Hektoen International

A Journal of Medical Humanities

A time to live and a time to die

Amera Hassan
Minneapolis, Minnesota

 

Photo by Gaspar Zaldo on Pexels.

“Well to be honest, doc, I don’t quite care whether I do live or die.” He said it so nonchalantly and he was smiling too, a crow-footed wrinkle on either side of his eyes.

When this patient was first admitted to the floor, he was in an undignified state, with flies wafting over his head and a rancid stench seeping from his room into the hallway. I was ashamed, not for him, but for myself, who hesitated to get closer. I greeted him, but no one greeted me back: he wasn’t there. He was inside his body, not with the world. I listened to his breaths, shallow like a pond and shaky like an ocean, chest rising and falling.

As a medical student assigned to him, I saw him every morning and most afternoons. I reintroduced myself though he was always altered, unconscious, or sleeping. I talked to him knowing he wouldn’t say anything back. It was a comfortable conversation in any regards. It went on like that for days. I kept checking in on him, sneaking him back onto my list, even when he was removed from my list to make room for other patients that I could learn new pathologies from. With him, I was still learning.

When he started to wake from his slumber, he didn’t recognize my face or voice, so I continued to introduce myself every time I saw him. One day, he introduced himself back.

“Nice to meet you,” I said. I didn’t have the heart to tell him I knew him already, that I knew what his heart sounded like, that I knew the scars he had on his arms, the clots in his body. That I even had a glimpse of his story from the time I spent on the phone with his family, who shared with me the details of his life. They checked in on him often, and I looked forward to their calls.

“Nice to meet you too,” he replied. I was another stranger, an indistinguishable face. I was okay with that. It was a comfortable meeting.

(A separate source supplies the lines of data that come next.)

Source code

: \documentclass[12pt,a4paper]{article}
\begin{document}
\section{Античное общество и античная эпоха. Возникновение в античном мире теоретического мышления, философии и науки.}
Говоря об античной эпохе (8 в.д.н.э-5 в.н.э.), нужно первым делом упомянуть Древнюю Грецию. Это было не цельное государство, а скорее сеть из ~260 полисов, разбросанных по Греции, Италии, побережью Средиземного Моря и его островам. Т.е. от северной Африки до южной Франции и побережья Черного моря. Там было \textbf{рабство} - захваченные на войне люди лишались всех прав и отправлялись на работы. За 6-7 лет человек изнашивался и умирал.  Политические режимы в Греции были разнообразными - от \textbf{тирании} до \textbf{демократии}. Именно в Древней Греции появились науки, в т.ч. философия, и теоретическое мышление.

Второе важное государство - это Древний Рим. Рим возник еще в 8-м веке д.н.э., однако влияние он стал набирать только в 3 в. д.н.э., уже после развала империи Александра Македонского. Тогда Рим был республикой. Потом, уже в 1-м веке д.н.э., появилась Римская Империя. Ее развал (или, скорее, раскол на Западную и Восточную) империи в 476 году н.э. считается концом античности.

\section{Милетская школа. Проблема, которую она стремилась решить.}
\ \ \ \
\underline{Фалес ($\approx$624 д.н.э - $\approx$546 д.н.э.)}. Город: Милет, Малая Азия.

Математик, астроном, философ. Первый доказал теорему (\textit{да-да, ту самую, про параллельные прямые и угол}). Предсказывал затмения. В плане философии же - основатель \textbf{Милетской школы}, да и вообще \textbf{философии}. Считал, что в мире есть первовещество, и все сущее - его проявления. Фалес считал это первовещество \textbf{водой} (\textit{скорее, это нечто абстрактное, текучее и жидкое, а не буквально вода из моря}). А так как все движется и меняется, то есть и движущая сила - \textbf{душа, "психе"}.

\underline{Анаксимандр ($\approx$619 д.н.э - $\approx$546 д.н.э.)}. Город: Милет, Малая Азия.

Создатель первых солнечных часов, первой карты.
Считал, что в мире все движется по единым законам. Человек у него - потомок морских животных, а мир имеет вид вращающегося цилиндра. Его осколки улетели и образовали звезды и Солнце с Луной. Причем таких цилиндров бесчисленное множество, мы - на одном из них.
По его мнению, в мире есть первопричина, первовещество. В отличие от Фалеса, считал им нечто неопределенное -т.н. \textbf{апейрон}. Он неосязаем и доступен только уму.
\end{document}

As the days went on, he improved. I got to talk to him more. He told me about semiconductors, explaining to my confused face the intricacies of these electrical machinations. He liked to tease his doctors and nurses. “You look like you just rolled out of bed,” he told the intern one morning. We laughed about it in the workroom. He liked to walk to the end of the hall where a little inlet of windows let sunshine in all day. The seats were always a little warm when you sat down. One day, I sat in the sunshine with him. He greeted me by my name. When he smiled, he had missing teeth, and it made him look kind. I realized it was the first time I saw him with a full smile.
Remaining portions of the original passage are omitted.